Это место запомнилось мне скорее ощущениями, чем какими-то определенными событиями. Да, и пробыл я в сборочной камере совсем недолго, ночь, до развода по корпусам, но впечатление тюрьмы, именно такой тюрьмы, сохранилось до сего дня, хотя случилось увидеть и многое иное.
Кирпичи, бурые, как будто вылепленные из засохшей крови, выступали сквозь обвалившуюся штукатурку.
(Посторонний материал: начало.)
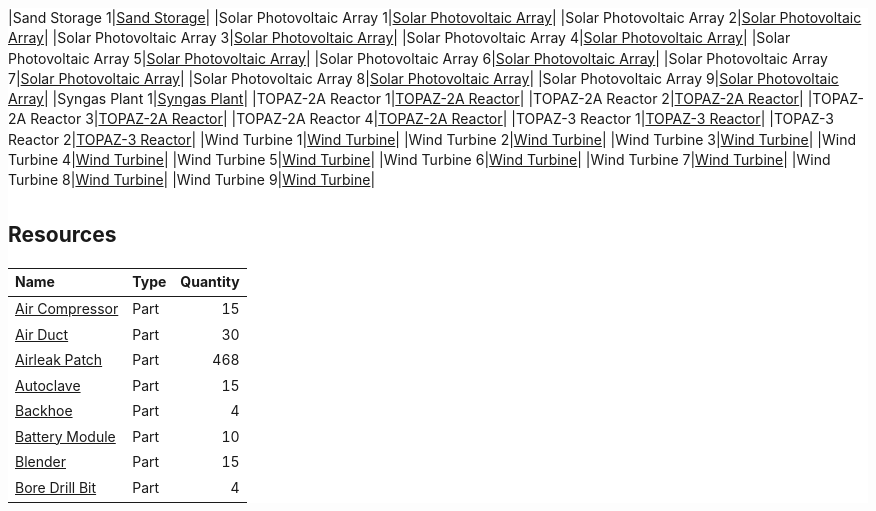 |Sand Storage 1|[Sand Storage](../building/sand-storage.html)|
|Solar Photovoltaic Array 1|[Solar Photovoltaic Array](../building/solar-photovoltaic-array.html)|
|Solar Photovoltaic Array 2|[Solar Photovoltaic Array](../building/solar-photovoltaic-array.html)|
|Solar Photovoltaic Array 3|[Solar Photovoltaic Array](../building/solar-photovoltaic-array.html)|
|Solar Photovoltaic Array 4|[Solar Photovoltaic Array](../building/solar-photovoltaic-array.html)|
|Solar Photovoltaic Array 5|[Solar Photovoltaic Array](../building/solar-photovoltaic-array.html)|
|Solar Photovoltaic Array 6|[Solar Photovoltaic Array](../building/solar-photovoltaic-array.html)|
|Solar Photovoltaic Array 7|[Solar Photovoltaic Array](../building/solar-photovoltaic-array.html)|
|Solar Photovoltaic Array 8|[Solar Photovoltaic Array](../building/solar-photovoltaic-array.html)|
|Solar Photovoltaic Array 9|[Solar Photovoltaic Array](../building/solar-photovoltaic-array.html)|
|Syngas Plant 1|[Syngas Plant](../building/syngas-plant.html)|
|TOPAZ-2A Reactor 1|[TOPAZ-2A Reactor](../building/topaz-2a-reactor.html)|
|TOPAZ-2A Reactor 2|[TOPAZ-2A Reactor](../building/topaz-2a-reactor.html)|
|TOPAZ-2A Reactor 3|[TOPAZ-2A Reactor](../building/topaz-2a-reactor.html)|
|TOPAZ-2A Reactor 4|[TOPAZ-2A Reactor](../building/topaz-2a-reactor.html)|
|TOPAZ-3 Reactor 1|[TOPAZ-3 Reactor](../building/topaz-3-reactor.html)|
|TOPAZ-3 Reactor 2|[TOPAZ-3 Reactor](../building/topaz-3-reactor.html)|
|Wind Turbine 1|[Wind Turbine](../building/wind-turbine.html)|
|Wind Turbine 2|[Wind Turbine](../building/wind-turbine.html)|
|Wind Turbine 3|[Wind Turbine](../building/wind-turbine.html)|
|Wind Turbine 4|[Wind Turbine](../building/wind-turbine.html)|
|Wind Turbine 5|[Wind Turbine](../building/wind-turbine.html)|
|Wind Turbine 6|[Wind Turbine](../building/wind-turbine.html)|
|Wind Turbine 7|[Wind Turbine](../building/wind-turbine.html)|
|Wind Turbine 8|[Wind Turbine](../building/wind-turbine.html)|
|Wind Turbine 9|[Wind Turbine](../building/wind-turbine.html)|

## Resources

| Name | Type | Quantity |
|:-----|:-----|-----:|
|[Air Compressor](../part/air-compressor.html")|Part|15|
|[Air Duct](../part/air-duct.html")|Part|30|
|[Airleak Patch](../part/airleak-patch.html")|Part|468|
|[Autoclave](../part/autoclave.html")|Part|15|
|[Backhoe](../part/backhoe.html")|Part|4|
|[Battery Module](../part/battery-module.html")|Part|10|
|[Blender](../part/blender.html")|Part|15|
|[Bore Drill Bit](../part/bore-drill-bit.html")|Part|4|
Высокий зелено-коричневый потолок с многолетней, как бы заржавленной, паутиной; выщербленный асфальтовый пол в плевках и досмоленных до края окурках; лавки вдоль стен, чад, мат и люди… Люди, самые разные, грустные, безразличные, вынужденно веселые… Кто-то с кем-то знакомится, ищет общих знакомых, цепляясь за разговор, как за спасение от угнетающих мыслей… В углу коптится чифир на рукаве чьей-то рубашки в крупную клетку… И снова все сливается в единый монотонный гул, возможный только в таком месте и только в такое время. Иссушенные рецидивисты посмеиваются над первоходами и поучают тюремным правилам малолеток… Я ничего не понимаю, но стараюсь слушать, чтобы выжить. Знаю, что придется драться и уверен, что бить нужно первым.
Из малолеток, то есть из тех, кому еще нет восемнадцати, в той большой камере нас оказалось двое. Мы познакомились еще в автозеке, и новым моим товарищем стал сухумский карманник Игорь Магуров. На короткое время судьба дала его мне в помощь, сводя и разводя, но об этом позже, а в ту ночь Игорь объяснял мне жестокие правила малолетнего корпуса, мало, чем отличающиеся от законов повседневного уличного выживания. Просто они были более обобщенными. Что ж, в камере нет долгого времени на то, чтобы узнать сидящего рядом. Камера учит быстрому распознаванию людей и такому же быстрому принятию решений. Зачастую, ошибочных.